By now it was almost midday. She could be in Vicenza before nightfall. Venice the day after.
‘A horse…’ she repeated.
‘That I’ll do. But you will not travel alone. There’s another who can join you. For safety. For company–’
‘Friar…’
‘Go with him willingly or I swear I’ll take you straight to Escalus myself. Let him hang me afterwards. I probably deserve it.’
She smiled then and a little of her previous charm returned. ‘Poor Laurence. We brought you such misery. When all you wanted was to spread a little peace.’
He struggled to his feet and said, gruffly, ‘Aye. I’m not made for subterfuge and monkey business. The day moves on. The road is long. Which will it be? Escalus or Venice?’
* * *
The afternoon was cooler than she expected, with a soft breeze running from the mountains to the north.

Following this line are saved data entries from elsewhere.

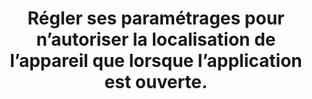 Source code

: ---
thematique: thematique-qP7AaYEirvtU1XIjwcSea
risk: 'Permettre à des applications d’enregistrer et de partager ma localisation à
  mon insu. '
title: Régler ses paramétrages pour n’autoriser la localisation de l’appareil que
  lorsque l’application est ouverte.
uuid: good-practice-x_5dTX9U-UpDh6YLU7d76
visibleInCms: true
vulnerability: Autoriser systématiquement les applications à accéder en permanence
  à la localisation de l’appareil.
---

By the monastery gates, on the path to the river stood a young man in clothes much like hers. He held the reins of two Bardigiano mares. Small, hardy animals, sure-footed, the kind she’d once ridden with her father.
‘This is Friar John,’ Laurence said.
‘Just John now.’ The young man kept staring at her. ‘As for names…’
She took the better-looking horse, checked the bridle, the straps, the stirrups. The friar embraced her one last time, said farewell with a few words she barely heard, then wandered off to the herb garden.
‘What do I call you?’ John asked.
I am me and only me…
‘“Girl” will do for now. Or “boy” if you like. Does it matter?’
He laughed at that and started to check his mount much the way she did, though clumsily as if he’d no idea where to begin.
‘We leave by the graveyard,’ she said, climbing into the saddle and, without waiting for him, stirred the horse to go.
John was at her side by the time they reached the cemetery. Dusty monuments stood in tidy lines, fresh earth like giant molehills between a few of them, two burly sextons busy with their shovels among the cypresses. By the Capulet tomb a small mountain of garlands was stirring in the midday breeze. She asked which was the Montague monument and he pointed out a Gothic structure. Grand in its own way, but pale and grey, a memorial to shadows and memories, not the brief bright and vivid spark of life that was Romeo, flesh and blood.